Recent comments posted to this site:

FWIW: Yes! ;-)
Comment by yarikoptic Tue Jun 15 15:38:16 2021

git-annex fsck will detect this problem, but the real problem here is not that some edit got lost, but that you corrupted a version control object file. Similar to editing a file in .git/objects/. Fsck will, when it notices the problem, move the corrupted object file to `.git/annex/bad/'. So your edits are not lost, but are in danger of being forgotten.

Note that, once the modified version of the file from repo B replaces the worktree file, git annex fsck of that file won't check the old version, so will not detect the problem. git annex fsck --all still will detect it.

git-annex mostly prevents this kind of problem by making the file not have a write bit be set, and putting it in a directory that also has its write bit not set.

You have to either be running as root, or using a program that goes out of its way to change multiple permissions, to get into that situation.

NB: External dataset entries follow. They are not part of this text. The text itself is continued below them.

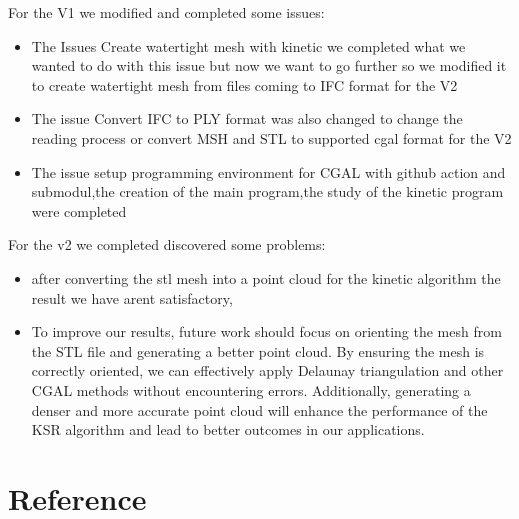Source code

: \documentclass{article}
\begin{document}
For the V1 we modified and completed some issues:
\begin{itemize}
  \item The Issues Create watertight mesh with kinetic we completed what we wanted to do with this issue but now we want to go further so we modified it 
  to create watertight mesh from files coming to IFC format for the V2
  \item The issue Convert IFC to PLY format was also changed to change the reading process or convert MSH and STL to supported cgal format for the V2
  \item The issue setup programming environment for CGAL with github action and submodul,the creation of the main program,the study of the kinetic program were completed 
\end{itemize}

For the v2 we completed discovered some problems:
\begin{itemize}
  \item after converting the stl mesh into a point cloud for the kinetic algorithm the result we have arent satisfactory, 
  \item To improve our results, future work should focus on orienting the mesh from the STL file and generating a better point cloud. By ensuring the mesh is correctly oriented,
        we can effectively apply Delaunay triangulation and other CGAL methods without encountering errors. Additionally, 
        generating a denser and more accurate point cloud will enhance the performance of the KSR algorithm and lead to better outcomes in our applications.
\end{itemize}

\nocite{*}
\section{Reference}


\end{document}
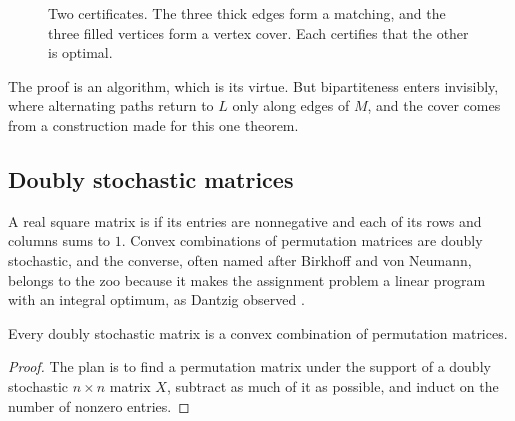 \begin{refsection}
\begin{figure}[t]
\centering
{}
\caption{Two certificates. The three thick edges form a matching, and the three filled vertices form a vertex cover. Each certifies that the other is optimal.}\label{fig:lpduality:konig}
\end{figure}

The proof is an algorithm, which is its virtue. But bipartiteness enters invisibly, where alternating paths return to $L$ only along edges of $M$, and the cover comes from a construction made for this one theorem.

\subsection{Doubly stochastic matrices}

A real square matrix is  if its entries are nonnegative and each of its rows and columns sums to $1$. Convex combinations of permutation matrices are doubly stochastic, and the converse, often named after Birkhoff and von Neumann, belongs to the zoo because it makes the assignment problem a linear program with an integral optimum, as Dantzig observed \parencite{Schrijver2005}.

\begin{theorem}\label{thm:lpduality:bvn}
Every doubly stochastic matrix is a convex combination of permutation matrices.
\end{theorem}

\begin{proof}
The plan is to find a permutation matrix under the support of a doubly stochastic $n\times n$ matrix $X$, subtract as much of it as possible, and induct on the number of nonzero entries.


\end{proof}
\end{refsection}
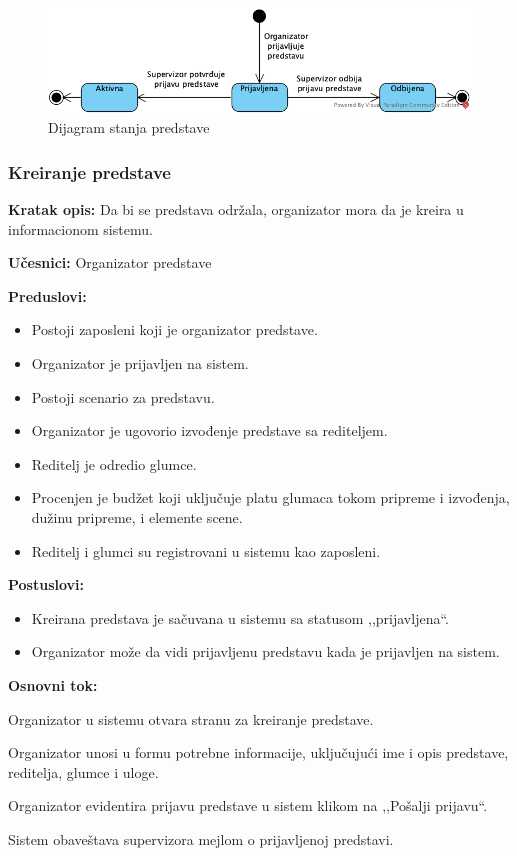 \documentclass[a4paper]{article}
\begin{document}
\begin{figure}[H]
  \begin{center}
      \includegraphics[width=120mm]{../images/state_predstava.png}
  \end{center}
  \caption{Dijagram stanja predstave}
  \label{state_predstava}
\end{figure}

\subsubsection{Kreiranje predstave} \label{Kreiranje predstave}
\noindent\textbf{Kratak opis:} Da bi se predstava održala, organizator mora da je kreira u informacionom sistemu. 

\noindent\textbf{Učesnici:} Organizator predstave

\noindent\textbf{Preduslovi:}
  \begin{itemize}
    \item Postoji zaposleni koji je organizator predstave.
    \item Organizator je prijavljen na sistem.
    \item Postoji scenario za predstavu.
    \item Organizator je ugovorio izvođenje predstave sa rediteljem.
    \item Reditelj je odredio glumce.
    \item Procenjen je budžet koji uključuje platu glumaca tokom pripreme i izvođenja, dužinu pripreme, i elemente scene.
    \item Reditelj i glumci su registrovani u sistemu kao zaposleni.
  \end{itemize}

\noindent\textbf{Postuslovi:} 
  \begin{itemize}
    \item Kreirana predstava je sačuvana u sistemu sa statusom ,,prijavljena``.
    \item Organizator može da vidi prijavljenu predstavu kada je prijavljen na sistem.
  \end{itemize}

\noindent\textbf{Osnovni tok:}
  \begin{legal}
    \item Organizator u sistemu otvara stranu za kreiranje predstave.
    \item Organizator unosi u formu potrebne informacije, uključujući ime i opis predstave, reditelja, glumce i uloge. 
    \item Organizator evidentira prijavu predstave u sistem klikom na ,,Pošalji prijavu``. 
    \item Sistem obaveštava supervizora mejlom o prijavljenoj predstavi.
  \end{legal}
\end{document}
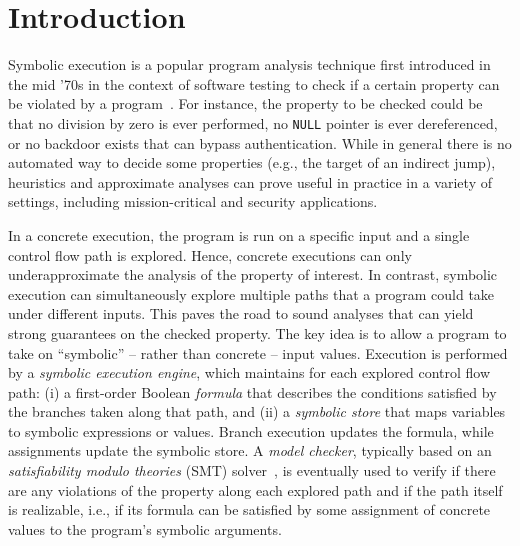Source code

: 
\section{Introduction}
\label{se:intro}

Symbolic execution is a popular program analysis technique first introduced in the mid '70s in the context of software testing to check if a certain property can be violated by a program~\cite{K-ICRS75,SELECT-ICRS75,K-CACM76,H-TSE77}. For instance, the property to be checked could be that no division by zero is ever performed, no {\tt NULL} pointer is ever dereferenced, or no backdoor exists that can bypass authentication. While in general there is no automated way to decide some properties (e.g., the target of an indirect jump), heuristics and approximate analyses can prove useful in practice in a variety of settings, including mission-critical and security applications.


In a concrete execution, the program is run on a specific input and a single control flow path is explored. Hence, concrete executions can only underapproximate the analysis of the property of interest. In contrast, symbolic execution can simultaneously explore multiple paths that a program could take under different inputs. This paves the road to sound analyses that can yield strong guarantees on the checked property. 
The key idea is to allow a program to take on ``symbolic'' -- rather than concrete -- input values. Execution is performed by a {\em symbolic execution engine}, which maintains for each explored control flow path: (i) a first-order Boolean {\em formula} that describes the conditions satisfied by the branches taken along that path, and (ii) a {\em symbolic store} that maps variables to symbolic expressions or values. Branch execution updates the formula, while assignments update the symbolic store. A {\em model checker}, typically based on an {\em satisfiability modulo theories} (SMT) solver~\cite{HandbookOfSAT2009}, is eventually used to verify if there are any violations of the property along each explored path and if the path itself is realizable, i.e., if its formula can be satisfied by some assignment of concrete values to the program's symbolic arguments.

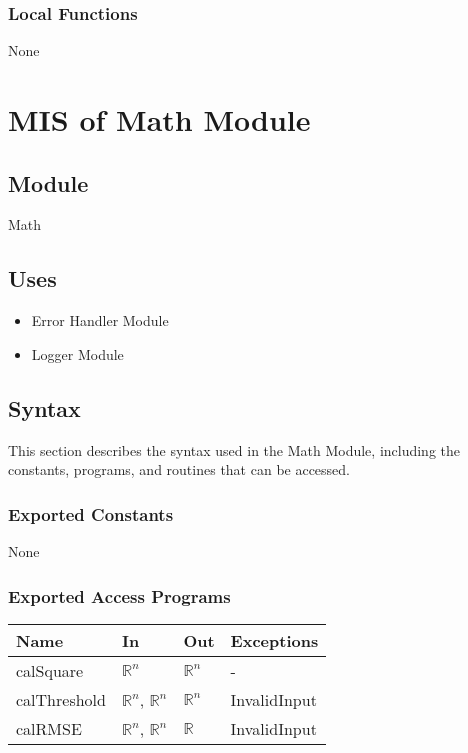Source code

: \documentclass[12pt, titlepage]{article}
\begin{document}
\subsubsection{Local Functions}

None

\newpage

\section{MIS of Math Module} \label{MIS_Math}

\subsection{Module}

Math

\subsection{Uses}

\begin{itemize}
\item Error Handler Module
\item Logger Module
\end{itemize}

\subsection{Syntax}

This section describes the syntax used in the Math Module, including the
constants, programs, and routines that can be accessed.

\subsubsection{Exported Constants}

None

\subsubsection{Exported Access Programs}

\begin{center}
\begin{tabular}{p{2cm} p{4cm} p{4cm} p{2cm}}
\hline
\textbf{Name} & \textbf{In} & \textbf{Out} & \textbf{Exceptions} \\
\hline
calSquare & $\mathbb{R}^n$ & $\mathbb{R}^n$ & - \\
calThreshold & $\mathbb{R}^n$, $\mathbb{R}^n$ & $\mathbb{R}^n$ & InvalidInput \\
calRMSE & $\mathbb{R}^n$, $\mathbb{R}^n$ & $\mathbb{R}$ & InvalidInput \\
\hline
\end{tabular}
\end{center}
\end{document}
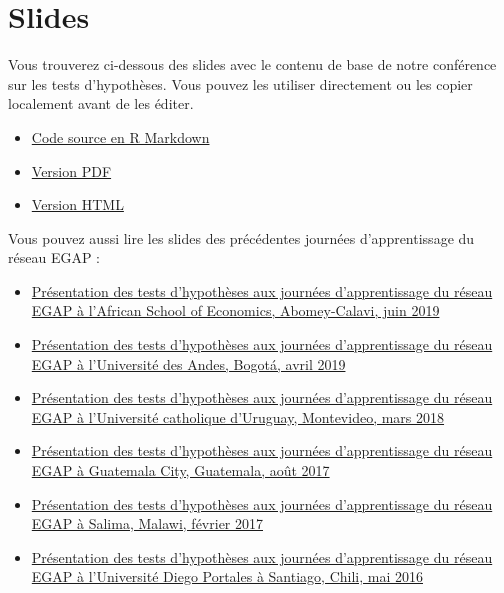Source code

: \documentclass[
  12pt,
]{book}
\begin{document}
\hypertarget{slides-3}{%
\section{Slides}\label{slides-3}}

Vous trouverez ci-dessous des slides avec le contenu de base de notre conférence sur les tests d'hypothèses. Vous pouvez les utiliser directement ou les copier localement avant de les éditer.

\begin{itemize}
\item
  \href{https://egap.github.io/learningdays-resources/Slides/hypothesistesting-slides.Rmd}{Code source en R Markdown}
\item
  \href{https://egap.github.io/learningdays-resources/Slides/hypothesistesting-slides.pdf}{Version PDF}
\item
  \href{https://egap.github.io/learningdays-resources/Slides/hypothesistesting-slides.html}{Version HTML}
\end{itemize}

Vous pouvez aussi lire les slides des précédentes journées d'apprentissage du réseau EGAP :

\begin{itemize}
\item
  \href{https://egap.github.io/learningdays-resources/Slides/Examples/hypothesistesting-benin.pdf}{Présentation des tests d'hypothèses aux journées d'apprentissage du réseau EGAP à l'African School of Economics, Abomey-Calavi, juin 2019}
\item
  \href{https://egap.github.io/learningdays-resources/Slides/Examples/hypothesistesting-bogota.pdf}{Présentation des tests d'hypothèses aux journées d'apprentissage du réseau EGAP à l'Université des Andes, Bogotá, avril 2019}
\item
  \href{https://egap.github.io/learningdays-resources/Slides/Examples/hypothesistesting-montevideo.pdf}{Présentation des tests d'hypothèses aux journées d'apprentissage du réseau EGAP à l'Université catholique d'Uruguay, Montevideo, mars 2018}
\item
  \href{https://egap.github.io/learningdays-resources/Slides/Examples/hypothesistesting-guatemala.pdf}{Présentation des tests d'hypothèses aux journées d'apprentissage du réseau EGAP à Guatemala City, Guatemala, août 2017}
\item
  \href{https://egap.github.io/learningdays-resources/Slides/Examples/hypothesistesting-malawi.pdf}{Présentation des tests d'hypothèses aux journées d'apprentissage du réseau EGAP à Salima, Malawi, février 2017}
\item
  \href{https://egap.github.io/learningdays-resources/Slides/Examples/hypothesistesting-santiago.pdf}{Présentation des tests d'hypothèses aux journées d'apprentissage du réseau EGAP à l'Université Diego Portales à Santiago, Chili, mai 2016}
\end{itemize}
\end{document}
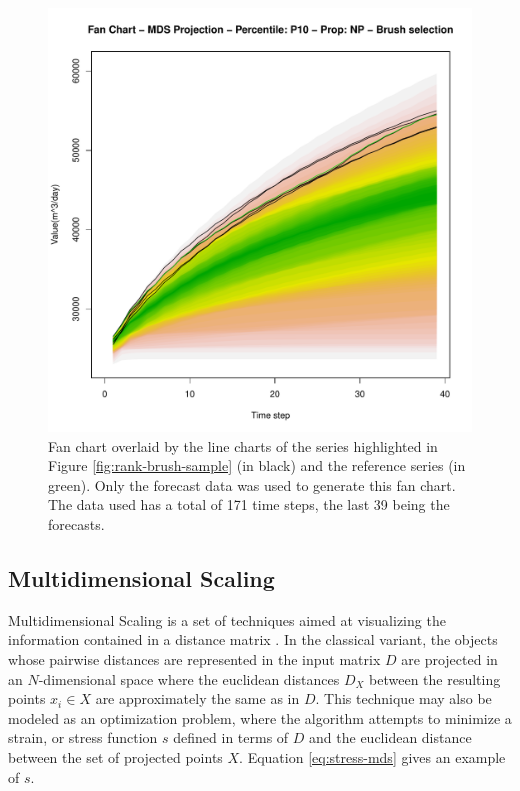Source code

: \documentclass[final,5p,times,twocolumn]{elsarticle}
\begin{document}
\begin{figure}[H]
  \centering
  \includegraphics[width=\columnwidth]{fan-brush-40.pdf}
  \caption{Fan chart overlaid by the line charts of the series highlighted in Figure \ref{fig:rank-brush-sample} (in black) and the reference series (in green). Only the forecast data was used to generate this fan chart. The data used has a total of 171 time steps, the last 39 being the forecasts.}
  \label{fig:sel-ensemble}
\end{figure}

\subsection{Multidimensional Scaling}
\label{sec:mds}
Multidimensional Scaling is a set of techniques aimed at visualizing the information contained in a distance matrix \cite{kruskal:1978}. In the classical variant, the objects whose pairwise distances are represented in the input matrix $D$ are projected in an $N$-dimensional space where the euclidean distances $D_X$ between the resulting points $x_i \in X$ are approximately the same as in $D$. This technique may also be modeled as an optimization problem, where the algorithm attempts to minimize a strain, or stress function $s$ defined in terms of $D$ and the euclidean distance between the set of projected points $X$. Equation \ref{eq:stress-mds} gives an example of $s$.
\end{document}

(One example of a program that does is vim. :w! will temporarily overwrite both write bits.)

Comment by joey Tue Jun 15 13:50:17 2021

Oh, there's a much better solution: If the annex object file already exists when ingesting a new file, skip populating other associated files. They will have already been populated. moveAnnex has to check if the annex object file already exists anyway, so this will have zero overhead.

(Maybe that's what yarik was getting at in comment #30)

Implemented that, and here's the results, re-running my prior benchmark:

run 1: 0:03.14 run 2: 0:03.24 run 3: 0.03.35 run 4: 0.03.45 run 9: 0:03.65

That also shows the actual overhead of the diffing of the index, as its size grows, is quite small.

Comment by joey Tue Jun 15 13:01:04 2021

Some thoughts leading to a workable plan:

It's easy to detect this edge case because getAssociatedFiles will be returning a long list of files. So it could detect say 10 files in the list and start doing something other than the usual, without bothering the usual case with any extra work.

Git starts to get slow anyway in the 1 million to 10 million file range. So we can assume less than that many files are being added. And there need to be a fairly large number of duplicates of a key for speed to become a problem when adding that key. Around 1000 based on above benchmarks, but 100 would be safer.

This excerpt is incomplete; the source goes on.